## Source records

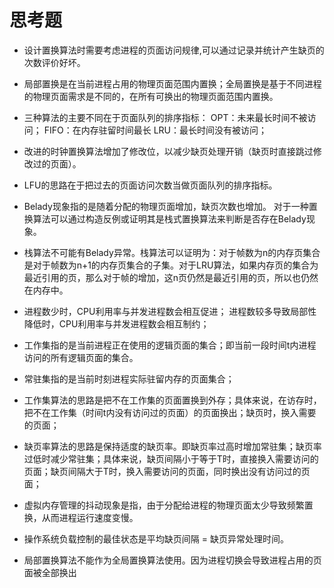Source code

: # 思考题
* 设计置换算法时需要考虑进程的页面访问规律,可以通过记录并统计产生缺页的次数评价好坏。

* 局部置换是在当前进程占用的物理页面范围内置换；全局置换是基于不同进程的物理页面需求是不同的，在所有可换出的物理页面范围内置换。

* 三种算法的主要不同在于页面队列的排序指标：
OPT：未来最长时间不被访问；
FIFO：在内存驻留时间最长
LRU：最长时间没有被访问；

* 改进的时钟置换算法增加了修改位，以减少缺页处理开销（缺页时直接跳过修改过的页面）。

* LFU的思路在于把过去的页面访问次数当做页面队列的排序指标。

* Belady现象指的是随着分配的物理页面增加，缺页次数也增加。
对于一种置换算法可以通过构造反例或证明其是栈式置换算法来判断是否存在Belady现象。

* 栈算法不可能有Belady异常。栈算法可以证明为：对于帧数为n的内存页集合是对于帧数为n+1的内存页集合的子集。对于LRU算法，如果内存页的集合为最近引用的页，那么对于帧的增加，这n页仍然是最近引用的页，所以也仍然在内存中。

* 进程数少时，CPU利用率与并发进程数会相互促进；
进程数较多导致局部性降低时，CPU利用率与并发进程数会相互制约；

* 工作集指的是当前进程正在使用的逻辑页面的集合；即当前一段时间t内进程访问的所有逻辑页面的集合。

* 常驻集指的是当前时刻进程实际驻留内存的页面集合；

* 工作集算法的思路是把不在工作集的页面置换到外存；具体来说，在访存时，把不在工作集（时间t内没有访问过的页面）的页面换出；缺页时，换入需要的页面；
 
* 缺页率算法的思路是保持适度的缺页率。即缺页率过高时增加常驻集；缺页率过低时减少常驻集；具体来说，缺页间隔小于等于T时，直接换入需要访问的页面；缺页间隔大于T时，换入需要访问的页面，同时换出没有访问过的页面；

* 虚拟内存管理的抖动现象是指，由于分配给进程的物理页面太少导致频繁置换，从而进程运行速度变慢。

* 操作系统负载控制的最佳状态是平均缺页间隔 = 缺页异常处理时间。

* 局部置换算法不能作为全局置换算法使用。因为进程切换会导致进程占用的页面被全部换出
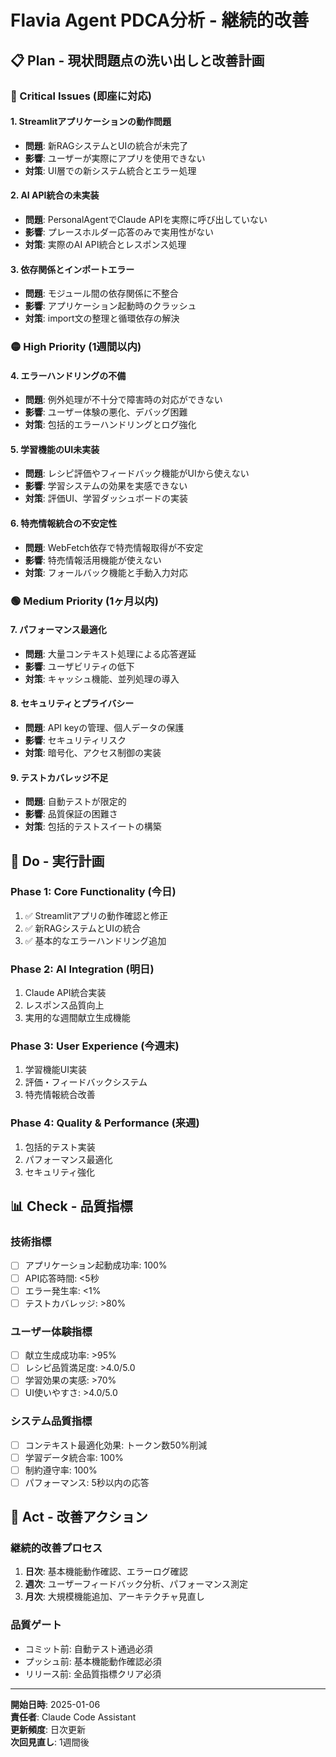 # Flavia Agent PDCA分析 - 継続的改善

## 📋 Plan - 現状問題点の洗い出しと改善計画

### 🔴 Critical Issues (即座に対応)

#### 1. Streamlitアプリケーションの動作問題
- **問題**: 新RAGシステムとUIの統合が未完了
- **影響**: ユーザーが実際にアプリを使用できない
- **対策**: UI層での新システム統合とエラー処理

#### 2. AI API統合の未実装
- **問題**: PersonalAgentでClaude APIを実際に呼び出していない
- **影響**: プレースホルダー応答のみで実用性がない
- **対策**: 実際のAI API統合とレスポンス処理

#### 3. 依存関係とインポートエラー
- **問題**: モジュール間の依存関係に不整合
- **影響**: アプリケーション起動時のクラッシュ
- **対策**: import文の整理と循環依存の解決

### 🟡 High Priority (1週間以内)

#### 4. エラーハンドリングの不備
- **問題**: 例外処理が不十分で障害時の対応ができない
- **影響**: ユーザー体験の悪化、デバッグ困難
- **対策**: 包括的エラーハンドリングとログ強化

#### 5. 学習機能のUI未実装
- **問題**: レシピ評価やフィードバック機能がUIから使えない
- **影響**: 学習システムの効果を実感できない
- **対策**: 評価UI、学習ダッシュボードの実装

#### 6. 特売情報統合の不安定性
- **問題**: WebFetch依存で特売情報取得が不安定
- **影響**: 特売情報活用機能が使えない
- **対策**: フォールバック機能と手動入力対応

### 🟢 Medium Priority (1ヶ月以内)

#### 7. パフォーマンス最適化
- **問題**: 大量コンテキスト処理による応答遅延
- **影響**: ユーザビリティの低下
- **対策**: キャッシュ機能、並列処理の導入

#### 8. セキュリティとプライバシー
- **問題**: API keyの管理、個人データの保護
- **影響**: セキュリティリスク
- **対策**: 暗号化、アクセス制御の実装

#### 9. テストカバレッジ不足
- **問題**: 自動テストが限定的
- **影響**: 品質保証の困難さ
- **対策**: 包括的テストスイートの構築

## 🎯 Do - 実行計画

### Phase 1: Core Functionality (今日)
1. ✅ Streamlitアプリの動作確認と修正
2. ✅ 新RAGシステムとUIの統合
3. ✅ 基本的なエラーハンドリング追加

### Phase 2: AI Integration (明日)
1. Claude API統合実装
2. レスポンス品質向上
3. 実用的な週間献立生成機能

### Phase 3: User Experience (今週末)
1. 学習機能UI実装
2. 評価・フィードバックシステム
3. 特売情報統合改善

### Phase 4: Quality & Performance (来週)
1. 包括的テスト実装
2. パフォーマンス最適化
3. セキュリティ強化

## 📊 Check - 品質指標

### 技術指標
- [ ] アプリケーション起動成功率: 100%
- [ ] API応答時間: <5秒
- [ ] エラー発生率: <1%
- [ ] テストカバレッジ: >80%

### ユーザー体験指標
- [ ] 献立生成成功率: >95%
- [ ] レシピ品質満足度: >4.0/5.0
- [ ] 学習効果の実感: >70%
- [ ] UI使いやすさ: >4.0/5.0

### システム品質指標
- [ ] コンテキスト最適化効果: トークン数50%削減
- [ ] 学習データ統合率: 100%
- [ ] 制約遵守率: 100%
- [ ] パフォーマンス: 5秒以内の応答

## 🔄 Act - 改善アクション

### 継続的改善プロセス
1. **日次**: 基本機能動作確認、エラーログ確認
2. **週次**: ユーザーフィードバック分析、パフォーマンス測定
3. **月次**: 大規模機能追加、アーキテクチャ見直し

### 品質ゲート
- コミット前: 自動テスト通過必須
- プッシュ前: 基本機能動作確認必須
- リリース前: 全品質指標クリア必須

---

**開始日時**: 2025-01-06  
**責任者**: Claude Code Assistant  
**更新頻度**: 日次更新  
**次回見直し**: 1週間後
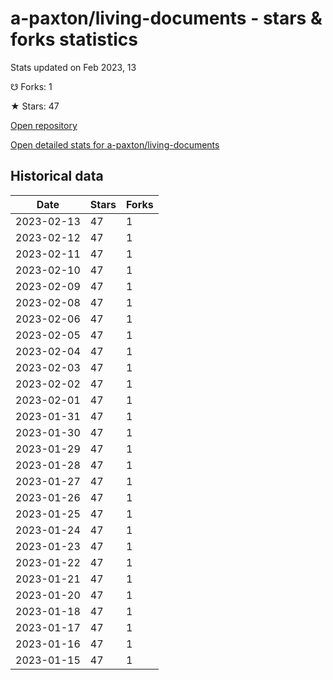 # a-paxton/living-documents - stars & forks statistics

Stats updated on Feb 2023, 13

☋ Forks: 1

★ Stars: 47

[Open repository](https://github.com/a-paxton/living-documents)

[Open detailed stats for a-paxton/living-documents](https://reviewgithub.com/rep/a-paxton/living-documents)

## Historical data
| Date | Stars | Forks |
|------|-------|-------|
| 2023-02-13 | 47 | 1 | 
| 2023-02-12 | 47 | 1 | 
| 2023-02-11 | 47 | 1 | 
| 2023-02-10 | 47 | 1 | 
| 2023-02-09 | 47 | 1 | 
| 2023-02-08 | 47 | 1 | 
| 2023-02-06 | 47 | 1 | 
| 2023-02-05 | 47 | 1 | 
| 2023-02-04 | 47 | 1 | 
| 2023-02-03 | 47 | 1 | 
| 2023-02-02 | 47 | 1 | 
| 2023-02-01 | 47 | 1 | 
| 2023-01-31 | 47 | 1 | 
| 2023-01-30 | 47 | 1 | 
| 2023-01-29 | 47 | 1 | 
| 2023-01-28 | 47 | 1 | 
| 2023-01-27 | 47 | 1 | 
| 2023-01-26 | 47 | 1 | 
| 2023-01-25 | 47 | 1 | 
| 2023-01-24 | 47 | 1 | 
| 2023-01-23 | 47 | 1 | 
| 2023-01-22 | 47 | 1 | 
| 2023-01-21 | 47 | 1 | 
| 2023-01-20 | 47 | 1 | 
| 2023-01-18 | 47 | 1 | 
| 2023-01-17 | 47 | 1 | 
| 2023-01-16 | 47 | 1 | 
| 2023-01-15 | 47 | 1 | 

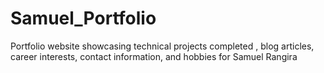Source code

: # Samuel_Portfolio

Portfolio website showcasing technical projects completed , blog articles, career interests, contact information, and hobbies for Samuel Rangira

## Task to carry out
Line by line, retype the records above exactly, minus the images.

## Result
Source code

: # 思考题
* 设计置换算法时需要考虑进程的页面访问规律,可以通过记录并统计产生缺页的次数评价好坏。

* 局部置换是在当前进程占用的物理页面范围内置换；全局置换是基于不同进程的物理页面需求是不同的，在所有可换出的物理页面范围内置换。

* 三种算法的主要不同在于页面队列的排序指标：
OPT：未来最长时间不被访问；
FIFO：在内存驻留时间最长
LRU：最长时间没有被访问；

* 改进的时钟置换算法增加了修改位，以减少缺页处理开销（缺页时直接跳过修改过的页面）。

* LFU的思路在于把过去的页面访问次数当做页面队列的排序指标。

* Belady现象指的是随着分配的物理页面增加，缺页次数也增加。
对于一种置换算法可以通过构造反例或证明其是栈式置换算法来判断是否存在Belady现象。

* 栈算法不可能有Belady异常。栈算法可以证明为：对于帧数为n的内存页集合是对于帧数为n+1的内存页集合的子集。对于LRU算法，如果内存页的集合为最近引用的页，那么对于帧的增加，这n页仍然是最近引用的页，所以也仍然在内存中。

* 进程数少时，CPU利用率与并发进程数会相互促进；
进程数较多导致局部性降低时，CPU利用率与并发进程数会相互制约；

* 工作集指的是当前进程正在使用的逻辑页面的集合；即当前一段时间t内进程访问的所有逻辑页面的集合。

* 常驻集指的是当前时刻进程实际驻留内存的页面集合；

* 工作集算法的思路是把不在工作集的页面置换到外存；具体来说，在访存时，把不在工作集（时间t内没有访问过的页面）的页面换出；缺页时，换入需要的页面；
 
* 缺页率算法的思路是保持适度的缺页率。即缺页率过高时增加常驻集；缺页率过低时减少常驻集；具体来说，缺页间隔小于等于T时，直接换入需要访问的页面；缺页间隔大于T时，换入需要访问的页面，同时换出没有访问过的页面；

* 虚拟内存管理的抖动现象是指，由于分配给进程的物理页面太少导致频繁置换，从而进程运行速度变慢。

* 操作系统负载控制的最佳状态是平均缺页间隔 = 缺页异常处理时间。

* 局部置换算法不能作为全局置换算法使用。因为进程切换会导致进程占用的页面被全部换出
 # Flavia Agent PDCA分析 - 継続的改善

## 📋 Plan - 現状問題点の洗い出しと改善計画

### 🔴 Critical Issues (即座に対応)

#### 1. Streamlitアプリケーションの動作問題
- **問題**: 新RAGシステムとUIの統合が未完了
- **影響**: ユーザーが実際にアプリを使用できない
- **対策**: UI層での新システム統合とエラー処理

#### 2. AI API統合の未実装
- **問題**: PersonalAgentでClaude APIを実際に呼び出していない
- **影響**: プレースホルダー応答のみで実用性がない
- **対策**: 実際のAI API統合とレスポンス処理

#### 3. 依存関係とインポートエラー
- **問題**: モジュール間の依存関係に不整合
- **影響**: アプリケーション起動時のクラッシュ
- **対策**: import文の整理と循環依存の解決

### 🟡 High Priority (1週間以内)

#### 4. エラーハンドリングの不備
- **問題**: 例外処理が不十分で障害時の対応ができない
- **影響**: ユーザー体験の悪化、デバッグ困難
- **対策**: 包括的エラーハンドリングとログ強化

#### 5. 学習機能のUI未実装
- **問題**: レシピ評価やフィードバック機能がUIから使えない
- **影響**: 学習システムの効果を実感できない
- **対策**: 評価UI、学習ダッシュボードの実装

#### 6. 特売情報統合の不安定性
- **問題**: WebFetch依存で特売情報取得が不安定
- **影響**: 特売情報活用機能が使えない
- **対策**: フォールバック機能と手動入力対応

### 🟢 Medium Priority (1ヶ月以内)

#### 7. パフォーマンス最適化
- **問題**: 大量コンテキスト処理による応答遅延
- **影響**: ユーザビリティの低下
- **対策**: キャッシュ機能、並列処理の導入

#### 8. セキュリティとプライバシー
- **問題**: API keyの管理、個人データの保護
- **影響**: セキュリティリスク
- **対策**: 暗号化、アクセス制御の実装

#### 9. テストカバレッジ不足
- **問題**: 自動テストが限定的
- **影響**: 品質保証の困難さ
- **対策**: 包括的テストスイートの構築

## 🎯 Do - 実行計画

### Phase 1: Core Functionality (今日)
1. ✅ Streamlitアプリの動作確認と修正
2. ✅ 新RAGシステムとUIの統合
3. ✅ 基本的なエラーハンドリング追加

### Phase 2: AI Integration (明日)
1. Claude API統合実装
2. レスポンス品質向上
3. 実用的な週間献立生成機能

### Phase 3: User Experience (今週末)
1. 学習機能UI実装
2. 評価・フィードバックシステム
3. 特売情報統合改善

### Phase 4: Quality & Performance (来週)
1. 包括的テスト実装
2. パフォーマンス最適化
3. セキュリティ強化

## 📊 Check - 品質指標

### 技術指標
- [ ] アプリケーション起動成功率: 100%
- [ ] API応答時間: <5秒
- [ ] エラー発生率: <1%
- [ ] テストカバレッジ: >80%

### ユーザー体験指標
- [ ] 献立生成成功率: >95%
- [ ] レシピ品質満足度: >4.0/5.0
- [ ] 学習効果の実感: >70%
- [ ] UI使いやすさ: >4.0/5.0

### システム品質指標
- [ ] コンテキスト最適化効果: トークン数50%削減
- [ ] 学習データ統合率: 100%
- [ ] 制約遵守率: 100%
- [ ] パフォーマンス: 5秒以内の応答

## 🔄 Act - 改善アクション

### 継続的改善プロセス
1. **日次**: 基本機能動作確認、エラーログ確認
2. **週次**: ユーザーフィードバック分析、パフォーマンス測定
3. **月次**: 大規模機能追加、アーキテクチャ見直し

### 品質ゲート
- コミット前: 自動テスト通過必須
- プッシュ前: 基本機能動作確認必須
- リリース前: 全品質指標クリア必須

---

**開始日時**: 2025-01-06  
**責任者**: Claude Code Assistant  
**更新頻度**: 日次更新  
**次回見直し**: 1週間後
 # a-paxton/living-documents - stars & forks statistics

Stats updated on Feb 2023, 13

☋ Forks: 1

★ Stars: 47

[Open repository](https://github.com/a-paxton/living-documents)

[Open detailed stats for a-paxton/living-documents](https://reviewgithub.com/rep/a-paxton/living-documents)

## Historical data
| Date | Stars | Forks |
|------|-------|-------|
| 2023-02-13 | 47 | 1 | 
| 2023-02-12 | 47 | 1 | 
| 2023-02-11 | 47 | 1 | 
| 2023-02-10 | 47 | 1 | 
| 2023-02-09 | 47 | 1 | 
| 2023-02-08 | 47 | 1 | 
| 2023-02-06 | 47 | 1 | 
| 2023-02-05 | 47 | 1 | 
| 2023-02-04 | 47 | 1 | 
| 2023-02-03 | 47 | 1 | 
| 2023-02-02 | 47 | 1 | 
| 2023-02-01 | 47 | 1 | 
| 2023-01-31 | 47 | 1 | 
| 2023-01-30 | 47 | 1 | 
| 2023-01-29 | 47 | 1 | 
| 2023-01-28 | 47 | 1 | 
| 2023-01-27 | 47 | 1 | 
| 2023-01-26 | 47 | 1 | 
| 2023-01-25 | 47 | 1 | 
| 2023-01-24 | 47 | 1 | 
| 2023-01-23 | 47 | 1 | 
| 2023-01-22 | 47 | 1 | 
| 2023-01-21 | 47 | 1 | 
| 2023-01-20 | 47 | 1 | 
| 2023-01-18 | 47 | 1 | 
| 2023-01-17 | 47 | 1 | 
| 2023-01-16 | 47 | 1 | 
| 2023-01-15 | 47 | 1 | 

Source code

: # Samuel_Portfolio

Portfolio website showcasing technical projects completed , blog articles, career interests, contact information, and hobbies for Samuel Rangira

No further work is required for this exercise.